First consider whether you need custom at all — UIViewRepresentable lets you reuse UIKit/AppKit controls and inherit framework updates like the new design. If you do build custom, exploit SwiftUI’s layout protocol: a child can render larger than the size it reports back, or use .overlay for isolation, but watch for scroll views that may cull views whose layout bounds go off-screen. Prefer custom styles over wrapping controls so you keep accessibility and the standard initializers, and remember the new swipe-action container modifier now lets any container support swipe actions.

54:55 — View Decomposition

Q. Breaking large views into smaller ones helps performance, but how small should they be, and when should they be new structs versus @ViewBuilder computed properties?

Stephen framed it as isolating dependencies, not just splitting code: a separate struct view creates a boundary where SwiftUI can compare inputs and skip work; a ViewBuilder computed property has the same dependency set as the parent and gives no benefit. Sam added that Observable helps because the reference passed in doesn’t change, so a superview can skip rebodying while a small leaf that reads a specific property still updates. Views are value-type structs — don’t be afraid to have lots of them.

58:16 — Proudest Of SwiftUI

Q. Looking back from SwiftUI 1 to today’s mature framework, what are you most proud of?

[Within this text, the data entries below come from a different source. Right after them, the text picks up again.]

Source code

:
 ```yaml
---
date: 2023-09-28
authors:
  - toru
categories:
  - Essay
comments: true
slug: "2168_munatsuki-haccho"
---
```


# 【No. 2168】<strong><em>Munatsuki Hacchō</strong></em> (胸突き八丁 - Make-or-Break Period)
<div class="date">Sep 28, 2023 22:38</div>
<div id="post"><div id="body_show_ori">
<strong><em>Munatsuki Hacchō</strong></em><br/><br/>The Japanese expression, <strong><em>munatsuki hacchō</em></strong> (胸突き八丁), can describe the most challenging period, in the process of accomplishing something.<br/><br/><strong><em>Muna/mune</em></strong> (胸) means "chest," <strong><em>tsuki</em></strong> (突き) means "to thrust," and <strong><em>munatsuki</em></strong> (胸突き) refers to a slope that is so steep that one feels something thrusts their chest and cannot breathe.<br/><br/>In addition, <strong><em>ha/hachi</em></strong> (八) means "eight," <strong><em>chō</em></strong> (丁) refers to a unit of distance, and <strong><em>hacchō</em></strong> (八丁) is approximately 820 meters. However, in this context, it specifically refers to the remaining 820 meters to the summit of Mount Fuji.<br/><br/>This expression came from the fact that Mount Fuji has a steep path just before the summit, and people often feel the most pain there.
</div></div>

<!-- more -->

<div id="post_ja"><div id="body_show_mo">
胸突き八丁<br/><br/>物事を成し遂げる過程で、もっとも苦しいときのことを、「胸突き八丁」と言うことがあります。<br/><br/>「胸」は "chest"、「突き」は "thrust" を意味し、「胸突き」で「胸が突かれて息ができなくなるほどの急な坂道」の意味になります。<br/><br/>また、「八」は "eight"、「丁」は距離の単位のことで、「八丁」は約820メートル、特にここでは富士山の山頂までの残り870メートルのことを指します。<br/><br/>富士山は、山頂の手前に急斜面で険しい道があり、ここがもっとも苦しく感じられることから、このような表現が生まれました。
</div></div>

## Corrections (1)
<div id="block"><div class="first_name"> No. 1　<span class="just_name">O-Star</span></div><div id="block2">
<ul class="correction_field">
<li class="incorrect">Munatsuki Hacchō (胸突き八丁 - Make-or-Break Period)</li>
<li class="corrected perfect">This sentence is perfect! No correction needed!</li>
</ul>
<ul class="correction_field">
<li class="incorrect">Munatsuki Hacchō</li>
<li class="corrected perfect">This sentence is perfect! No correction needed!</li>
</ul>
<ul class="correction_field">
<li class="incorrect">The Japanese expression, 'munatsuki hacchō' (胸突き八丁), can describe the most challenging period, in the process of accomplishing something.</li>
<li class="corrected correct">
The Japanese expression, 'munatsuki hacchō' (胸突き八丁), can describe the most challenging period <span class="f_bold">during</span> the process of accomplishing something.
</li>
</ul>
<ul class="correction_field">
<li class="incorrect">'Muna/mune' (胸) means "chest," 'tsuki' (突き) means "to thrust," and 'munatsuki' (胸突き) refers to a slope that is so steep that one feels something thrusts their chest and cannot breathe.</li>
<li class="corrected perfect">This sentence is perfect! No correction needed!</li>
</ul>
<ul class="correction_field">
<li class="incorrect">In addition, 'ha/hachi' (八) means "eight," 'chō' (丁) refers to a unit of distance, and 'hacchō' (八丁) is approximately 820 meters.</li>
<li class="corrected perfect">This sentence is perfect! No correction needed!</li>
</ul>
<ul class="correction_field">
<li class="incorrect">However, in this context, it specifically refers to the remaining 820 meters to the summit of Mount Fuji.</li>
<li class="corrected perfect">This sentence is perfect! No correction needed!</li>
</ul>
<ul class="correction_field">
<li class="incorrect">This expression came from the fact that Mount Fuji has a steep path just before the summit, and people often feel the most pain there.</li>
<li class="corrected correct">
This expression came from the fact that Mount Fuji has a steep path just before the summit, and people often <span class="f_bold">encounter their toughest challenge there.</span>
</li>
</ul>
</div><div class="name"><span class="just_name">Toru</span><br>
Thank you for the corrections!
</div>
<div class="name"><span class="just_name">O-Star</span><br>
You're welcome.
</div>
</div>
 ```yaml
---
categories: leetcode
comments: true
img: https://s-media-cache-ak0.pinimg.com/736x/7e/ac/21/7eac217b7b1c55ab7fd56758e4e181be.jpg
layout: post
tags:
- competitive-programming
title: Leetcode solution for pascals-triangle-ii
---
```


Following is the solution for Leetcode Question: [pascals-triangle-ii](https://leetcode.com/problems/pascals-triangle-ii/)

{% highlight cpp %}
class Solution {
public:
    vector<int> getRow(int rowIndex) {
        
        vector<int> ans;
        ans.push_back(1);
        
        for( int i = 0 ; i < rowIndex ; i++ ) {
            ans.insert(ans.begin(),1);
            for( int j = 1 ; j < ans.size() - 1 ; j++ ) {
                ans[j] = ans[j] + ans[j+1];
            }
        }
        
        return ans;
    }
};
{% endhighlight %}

Sam: the custom containers API and SwiftUI’s semantic, data-flow-first reframing of platform UI (e.g. TabView as either standard tabs or a paginating scroll view). Russell: SwiftUI reaching the maturity to be used internally inside core components like UINavigationController. Anna: the team and culture that’s grown around the framework. Stephen: turning anti-patterns like GeometryReader into proper APIs such as onGeometryChange and onScrollVisibilityChange. Nick: exposing lower-level building blocks so developers can build the things Apple engineers build internally.


Highlights

  • File Feedback now with concrete use cases — the team watches incoming reports daily during the beta.
  • Prefer onGeometryChange over GeometryReader; its second closure throttles updates to real breakpoint changes.
  • DynamicProperty can replace many onChange usages and updates before body runs, saving a render cycle.
  • For Liquid Glass on buttons, use glass/glassProminent button styles; toolbar items get glass automatically — opt out via sharedBackgroundVisibility(.hidden).
  • Inside lazy containers (List, LazyVStack, ForEach), wrap multi-view branches in a unary container (VStack, custom Layout) so view counting takes the fast path.
  • Referenced sessions: WWDC22 custom layouts (Paul), WWDC24 Demystify SwiftUI containers (Matt), this year’s lazy stacks talk (Renz), advanced graphics in SwiftUI, and What’s New in SwiftUI.
  • New this year: any NavigationTransition for dynamic switching, swipe-action container modifier extending swipe actions beyond List, and toolbar API to drop button content padding while keeping the glass rim.